In the cancer detection task, we compared CHIEF with three state-of-the-art weakly supervised WSI classification methods: CLAM6, ABMIL34 and DSMIL35. We reproduced these three baseline methods using their officially released codes. We used the same pretraining data to train our CHIEF model and these alternative methods to ensure the comparability of our results. In the tumour origin identification task, we implemented three baseline methods (that is, TOAD59, TransMIL61 and DSMIL35) using their released codes and compared them with CHIEF. In the genetic profile prediction tasks, we compared CHIEF with PC-CHiP36. As PC-CHiP used the same training data for genetic mutation prediction, we directly compared our results with the reported performance of this baseline method. In the patient prognosis prediction task, we compared CHIEF, DSMIL35 and the histopathology branch of PORPOISE12 to ensure fair comparisons. We further compared CHIEF with other recently released foundation models in comparable tasks. The Supplementary Information includes the detailed methods for these comparisons. To simplify the result presentation, we reported the absolute percentage point differences of AUROCs in all comparisons.

Inclusion and ethics statement

The research included local researchers throughout the research process. The research is determined locally relevant in all of our research sites.
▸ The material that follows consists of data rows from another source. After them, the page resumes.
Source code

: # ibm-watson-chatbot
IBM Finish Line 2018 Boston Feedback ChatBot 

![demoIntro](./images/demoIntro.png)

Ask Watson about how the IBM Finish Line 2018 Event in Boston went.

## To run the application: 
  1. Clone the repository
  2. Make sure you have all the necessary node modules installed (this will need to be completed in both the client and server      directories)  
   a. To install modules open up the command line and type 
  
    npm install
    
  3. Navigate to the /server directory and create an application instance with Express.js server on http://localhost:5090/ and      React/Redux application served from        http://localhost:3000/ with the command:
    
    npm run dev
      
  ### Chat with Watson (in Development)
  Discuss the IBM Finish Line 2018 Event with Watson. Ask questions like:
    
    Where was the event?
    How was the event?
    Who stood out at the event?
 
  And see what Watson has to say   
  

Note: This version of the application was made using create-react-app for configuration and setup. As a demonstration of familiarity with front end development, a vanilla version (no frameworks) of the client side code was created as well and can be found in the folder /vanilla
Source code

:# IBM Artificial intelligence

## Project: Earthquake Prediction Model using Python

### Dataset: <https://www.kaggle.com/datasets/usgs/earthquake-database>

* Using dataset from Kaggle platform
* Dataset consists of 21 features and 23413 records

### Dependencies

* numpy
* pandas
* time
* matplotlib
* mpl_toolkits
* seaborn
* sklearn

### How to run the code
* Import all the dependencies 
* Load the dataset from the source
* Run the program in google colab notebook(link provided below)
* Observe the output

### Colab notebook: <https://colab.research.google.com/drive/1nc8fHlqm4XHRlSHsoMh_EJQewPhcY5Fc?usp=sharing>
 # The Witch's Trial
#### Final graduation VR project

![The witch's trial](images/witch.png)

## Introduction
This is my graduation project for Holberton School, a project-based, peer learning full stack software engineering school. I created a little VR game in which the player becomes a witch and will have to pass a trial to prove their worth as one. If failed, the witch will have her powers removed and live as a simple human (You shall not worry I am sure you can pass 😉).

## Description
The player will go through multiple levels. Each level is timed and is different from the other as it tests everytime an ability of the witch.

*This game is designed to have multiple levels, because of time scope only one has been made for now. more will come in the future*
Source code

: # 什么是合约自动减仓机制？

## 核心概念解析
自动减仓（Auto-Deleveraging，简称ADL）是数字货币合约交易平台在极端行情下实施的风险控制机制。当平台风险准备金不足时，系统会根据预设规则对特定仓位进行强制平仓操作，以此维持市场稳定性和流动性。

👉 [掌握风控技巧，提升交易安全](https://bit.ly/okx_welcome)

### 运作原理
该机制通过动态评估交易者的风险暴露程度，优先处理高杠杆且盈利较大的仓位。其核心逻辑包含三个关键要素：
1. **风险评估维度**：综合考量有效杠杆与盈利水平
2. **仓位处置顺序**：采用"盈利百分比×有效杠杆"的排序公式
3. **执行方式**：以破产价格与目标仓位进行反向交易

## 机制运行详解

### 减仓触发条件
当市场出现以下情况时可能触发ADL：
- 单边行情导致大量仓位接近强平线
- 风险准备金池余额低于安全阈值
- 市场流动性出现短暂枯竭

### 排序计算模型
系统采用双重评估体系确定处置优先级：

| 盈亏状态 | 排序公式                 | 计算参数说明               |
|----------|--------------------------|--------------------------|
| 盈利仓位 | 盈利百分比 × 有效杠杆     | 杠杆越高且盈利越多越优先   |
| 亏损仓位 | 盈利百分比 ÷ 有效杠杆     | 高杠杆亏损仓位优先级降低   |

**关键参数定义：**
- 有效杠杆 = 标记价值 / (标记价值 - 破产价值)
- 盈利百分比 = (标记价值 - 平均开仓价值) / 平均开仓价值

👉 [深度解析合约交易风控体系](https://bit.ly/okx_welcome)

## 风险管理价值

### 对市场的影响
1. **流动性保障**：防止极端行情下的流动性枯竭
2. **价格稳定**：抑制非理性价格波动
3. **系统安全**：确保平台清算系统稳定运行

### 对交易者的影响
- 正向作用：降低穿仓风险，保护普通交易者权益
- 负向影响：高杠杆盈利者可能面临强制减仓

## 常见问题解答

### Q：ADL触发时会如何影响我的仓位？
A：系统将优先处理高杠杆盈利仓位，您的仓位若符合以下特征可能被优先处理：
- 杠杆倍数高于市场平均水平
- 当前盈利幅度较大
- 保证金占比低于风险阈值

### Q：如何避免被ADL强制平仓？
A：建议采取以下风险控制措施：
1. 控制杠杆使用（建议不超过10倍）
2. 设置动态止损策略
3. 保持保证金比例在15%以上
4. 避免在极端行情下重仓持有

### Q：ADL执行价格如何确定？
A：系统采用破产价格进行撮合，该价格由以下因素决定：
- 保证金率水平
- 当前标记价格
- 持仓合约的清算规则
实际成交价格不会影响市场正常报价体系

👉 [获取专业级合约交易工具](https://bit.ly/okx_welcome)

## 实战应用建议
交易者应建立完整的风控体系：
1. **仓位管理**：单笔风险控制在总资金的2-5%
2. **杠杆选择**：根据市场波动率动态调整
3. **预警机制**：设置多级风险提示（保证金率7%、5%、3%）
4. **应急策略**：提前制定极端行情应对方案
The roles and responsibilities were agreed on among collaborators ahead of the research, and capacity-building plans for local researchers were discussed. The research does not result in stigmatization, incrimination, discrimination or otherwise personal risk to participants. The research does not involve health, safety, security or other risks to researchers. Benefit-sharing measures have been discussed. We have taken local and regional research relevant to this study into account in citations.

Ethics oversight

The study was approved by the institutional review boards of Harvard Medical School (IRB20-1509), the Ethical Review Committee of CUCH (CZLS2023279-A), the Ethics Committee of SMCH (SFYLS [2021]045) and the Ethics Committee of Yantai Yuhuangding Hospital (2023-328). Informed consent for this project was waived by the respective ethics commissions because this study only involves a retrospective anonymized analysis of archival pathology samples.

Reporting summary

Further information on research design is available in the Nature Portfolio Reporting Summary linked to this article.